Sí podemos adentrarnos en las lecciones más evidentes y útiles que nos depara uno de los procesos más denigrantes para la salud política del propio Reino Unido y de la Unión Europea y el peor negocio que podían imaginar quienes pensaron, de manera leal y convincente, en las bonanzas de una salida del entorno comunitario. En principio, lo que hay que poner en cuestión es el valor y la influencia de los referéndum que se manipulan para decidir cuestiones de hondo calado que afectan a millones de personas. Aunque se diga que es democrático, la mitad más uno, el resultado de este tipo de consultas marginan y discriminan a una parte determinante de la población si el resultado no alcanza, al menos, el 66% de partidarios. Solo hay que seguir normas elementales en diversos Parlamentos sobre la necesidad de sumar dos tercios de la Cámara para reformar o aprobar leyes orgánicas que se consideran trascendentales.
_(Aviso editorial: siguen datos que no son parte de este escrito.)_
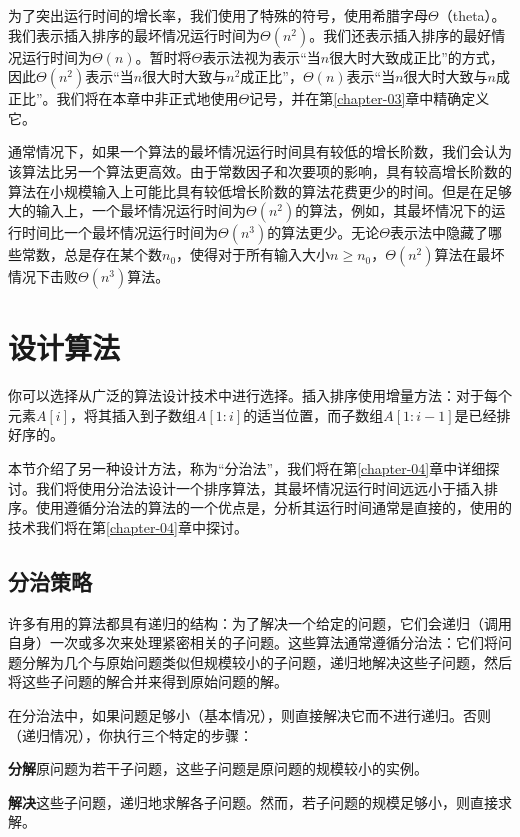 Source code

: \documentclass[lang=cn,newtx,10pt,scheme=chinese]{elegantbook}
\begin{document}
为了突出运行时间的增长率，我们使用了特殊的符号，使用希腊字母$\Theta$（theta）。我们表示插入排序的最坏情况运行时间为$\Theta(n^2)$。我们还表示插入排序的最好情况运行时间为$\Theta(n)$。暂时将$\Theta$表示法视为表示``当$n$很大时大致成正比''的方式，因此$\Theta(n^2)$表示``当$n$很大时大致与$n^2$成正比''，$\Theta(n)$表示``当$n$很大时大致与$n$成正比''。我们将在本章中非正式地使用$\Theta$记号，并在第\ref{chapter-03}章中精确定义它。

通常情况下，如果一个算法的最坏情况运行时间具有较低的增长阶数，我们会认为该算法比另一个算法更高效。由于常数因子和次要项的影响，具有较高增长阶数的算法在小规模输入上可能比具有较低增长阶数的算法花费更少的时间。但是在足够大的输入上，一个最坏情况运行时间为$\Theta(n^2)$的算法，例如，其最坏情况下的运行时间比一个最坏情况运行时间为$\Theta(n^3)$的算法更少。无论$\Theta$表示法中隐藏了哪些常数，总是存在某个数$n_0$，使得对于所有输入大小$n\ge n_0$，$\Theta(n^2)$算法在最坏情况下击败$\Theta(n^3)$算法。

\section{设计算法}\label{section-2.3}

你可以选择从广泛的算法设计技术中进行选择。插入排序使用增量方法：对于每个元素$A[i]$，将其插入到子数组$A[1:i]$的适当位置，而子数组$A[1:i-1]$是已经排好序的。

本节介绍了另一种设计方法，称为``分治法''，我们将在第\ref{chapter-04}章中详细探讨。我们将使用分治法设计一个排序算法，其最坏情况运行时间远远小于插入排序。使用遵循分治法的算法的一个优点是，分析其运行时间通常是直接的，使用的技术我们将在第\ref{chapter-04}章中探讨。

\subsection{分治策略}\label{subsection-2.3.1}

许多有用的算法都具有递归的结构：为了解决一个给定的问题，它们会递归（调用自身）一次或多次来处理紧密相关的子问题。这些算法通常遵循分治法：它们将问题分解为几个与原始问题类似但规模较小的子问题，递归地解决这些子问题，然后将这些子问题的解合并来得到原始问题的解。

在分治法中，如果问题足够小（基本情况），则直接解决它而不进行递归。否则（递归情况），你执行三个特定的步骤：

\textbf{分解}原问题为若干子问题，这些子问题是原问题的规模较小的实例。

\textbf{解决}这些子问题，递归地求解各子问题。然而，若子问题的规模足够小，则直接求解。
\end{document}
¿Cómo es posible que nadie considerara trascendental la posibilidad de que ganara el brexit en el referéndum convocado irresponsablemente por el premier David Cameron y lo que supondría para todos? Simplemente por la borrachera política de un líder conservador que, después de ganar otra consulta relevante sobre la permanencia de Escocia en el Reino Unido, quiso zanjar críticas y problemas internos personales en su partido tory arrollando con otro supuesto baño de multitudes. El señor Cameron, que está tranquilamente en su casa observando sin pudor y, al parecer, sin cargo de conciencia, todo lo que ha provocado la ligereza de sus decisiones, debería asumir mayores responsabilidades, de todo tipo, por el perjuicio tan elevado que está ocasionando a millones de ciudadanos británicos y europeos.
Lo más indignante es que aquellos dirigentes políticos instalados en la demagogia, el populismo y la mentira de las noticias falsas, como el que fuera líder del partido UKIP, Nigel Farage, responsable de una campaña feroz contra los intereses europeos, abandonó en seguida la dirección del partido y cobra ahora su sueldo como europarlamentario de una Unión Europea a la que demonizó y calumnió para conseguir su objetivo: ganar el brexit, la salida británica de la Unión Europea que tan generosamente paga a traidores como Nigel Farage.
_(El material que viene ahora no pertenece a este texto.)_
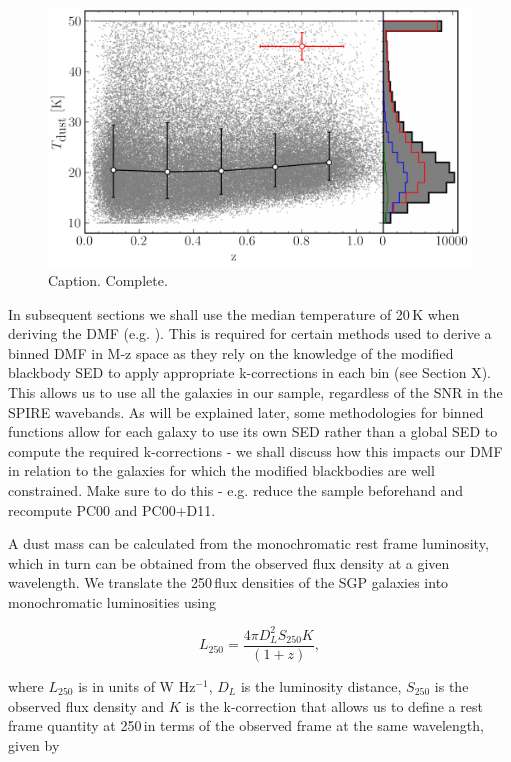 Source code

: \begin{figure}
	\centering
	\includegraphics[width=0.9\columnwidth]{Figures/dust_temperatures.pdf}
	\caption{Caption. {\color{red} Complete.}}
	\label{fig:dust_temperatures}
\end{figure}

In subsequent sections we shall use the median temperature of 20\,K when deriving the DMF (e.g. \citealt{Vlahakis_2005}). This is required for certain methods used to derive a binned DMF in M-z space as they rely on the knowledge of the modified blackbody SED to apply appropriate k-corrections in each bin (see Section {\color{red} X}). This allows us to use all the galaxies in our sample, regardless of the SNR in the SPIRE wavebands. As will be explained later, some methodologies for binned functions allow for each galaxy to use its own SED rather than a global SED to compute the required k-corrections - we shall discuss how this impacts our DMF in relation to the galaxies for which the modified blackbodies are well constrained. {\color{red} Make sure to do this - e.g. reduce the sample beforehand and recompute PC00 and PC00+D11.}

A dust mass can be calculated from the monochromatic rest frame luminosity, which in turn can be obtained from the observed flux density at a given wavelength. We translate the 250\,\micron flux densities of the SGP galaxies into monochromatic luminosities using

\begin{equation}
    L_{250} = \frac{4\pi D_L^2 S_{250}K}{(1+z)},
\label{eq:monohromatic_luminosities}
\end{equation}

where $L_{250}$ is in units of W Hz$^{-1}$, $D_L$ is the luminosity distance, $S_{250}$ is the observed flux density and $K$ is the k-correction that allows us to define a rest frame quantity at 250\,\micron in terms of the observed frame at the same wavelength, given by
La Unión Europea es una de las realidades mundiales más esenciales del siglo XX y XXI, que ha contribuido, junto con la OTAN, a evitar que se produjera una nueva guerra mundial. Algunos tienen flaca memoria e ignorancia peligrosa sobre las consecuencias terribles de los enfrentamientos entre europeos que derivaron en enormes tragedias para la humanidad. No significa que los ciudadanos de los países miembros de la Unión Europea sean una manada de borregos guiados por un grupo de políticos que, en demasiadas ocasiones, no dan la talla europea porque solo se preocupan de su reelección nacional y de sus intereses personales y partidistas; al contrario, es necesario que los ciudadanos europeos sean críticos y exigentes con un proceso de integración que tiene unas enormes trabas e inconvenientes para poder alcanzar el consenso preciso en cada uno de los sectores. Ese espíritu crítico debe compaginarse con la solidaridad y el esfuerzo, que necesita la consecución de unos objetivos que afectan a más de 500 millones de personas.
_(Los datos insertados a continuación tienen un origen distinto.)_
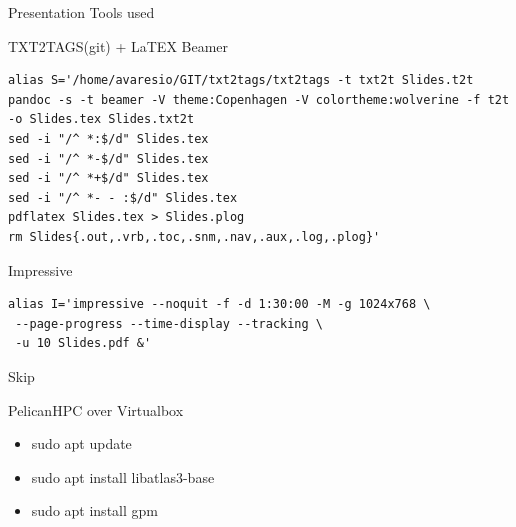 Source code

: \documentclass[ignorenonframetext,]{beamer}
\providecommand{\tightlist}{%
  \setlength{\itemsep}{0pt}\setlength{\parskip}{0pt}}
\begin{document}
\begin{frame}[fragile]{Presentation Tools used}

\begin{block}{TXT2TAGS(git) + LaTEX Beamer}

\begin{verbatim}
alias S='/home/avaresio/GIT/txt2tags/txt2tags -t txt2t Slides.t2t
pandoc -s -t beamer -V theme:Copenhagen -V colortheme:wolverine -f t2t -o Slides.tex Slides.txt2t
sed -i "/^ *:$/d" Slides.tex
sed -i "/^ *-$/d" Slides.tex
sed -i "/^ *+$/d" Slides.tex
sed -i "/^ *- - :$/d" Slides.tex
pdflatex Slides.tex > Slides.plog
rm Slides{.out,.vrb,.toc,.snm,.nav,.aux,.log,.plog}'
\end{verbatim}

\end{block}

\begin{block}{Impressive}

\begin{verbatim}
alias I='impressive --noquit -f -d 1:30:00 -M -g 1024x768 \
 --page-progress --time-display --tracking \
 -u 10 Slides.pdf &'
\end{verbatim}

\end{block}

\end{frame}

\begin{frame}{Skip}

\end{frame}

\begin{frame}{PelicanHPC over Virtualbox}

\begin{itemize}
\tightlist
\item
  sudo apt update
\item
  sudo apt install libatlas3-base
\item
  sudo apt install gpm
\end{itemize}


\end{frame}
\end{document}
Fuera de Europa, el proceso de unidad es valorado como uno de los hitos más relevantes de la historia de la humanidad, por lo que representa para la estabilidad internacional y por su capacidad económica y comercial, que la coloca como una de las grandes potencias de un mundo global donde cualquier disgregación representa debilidad, empobrecimiento, pérdida de capacidad comercial, política, económica y social, y una situación de fractura social interna de consecuencias incalculables en estos momentos. Es el caso de la sociedad británica.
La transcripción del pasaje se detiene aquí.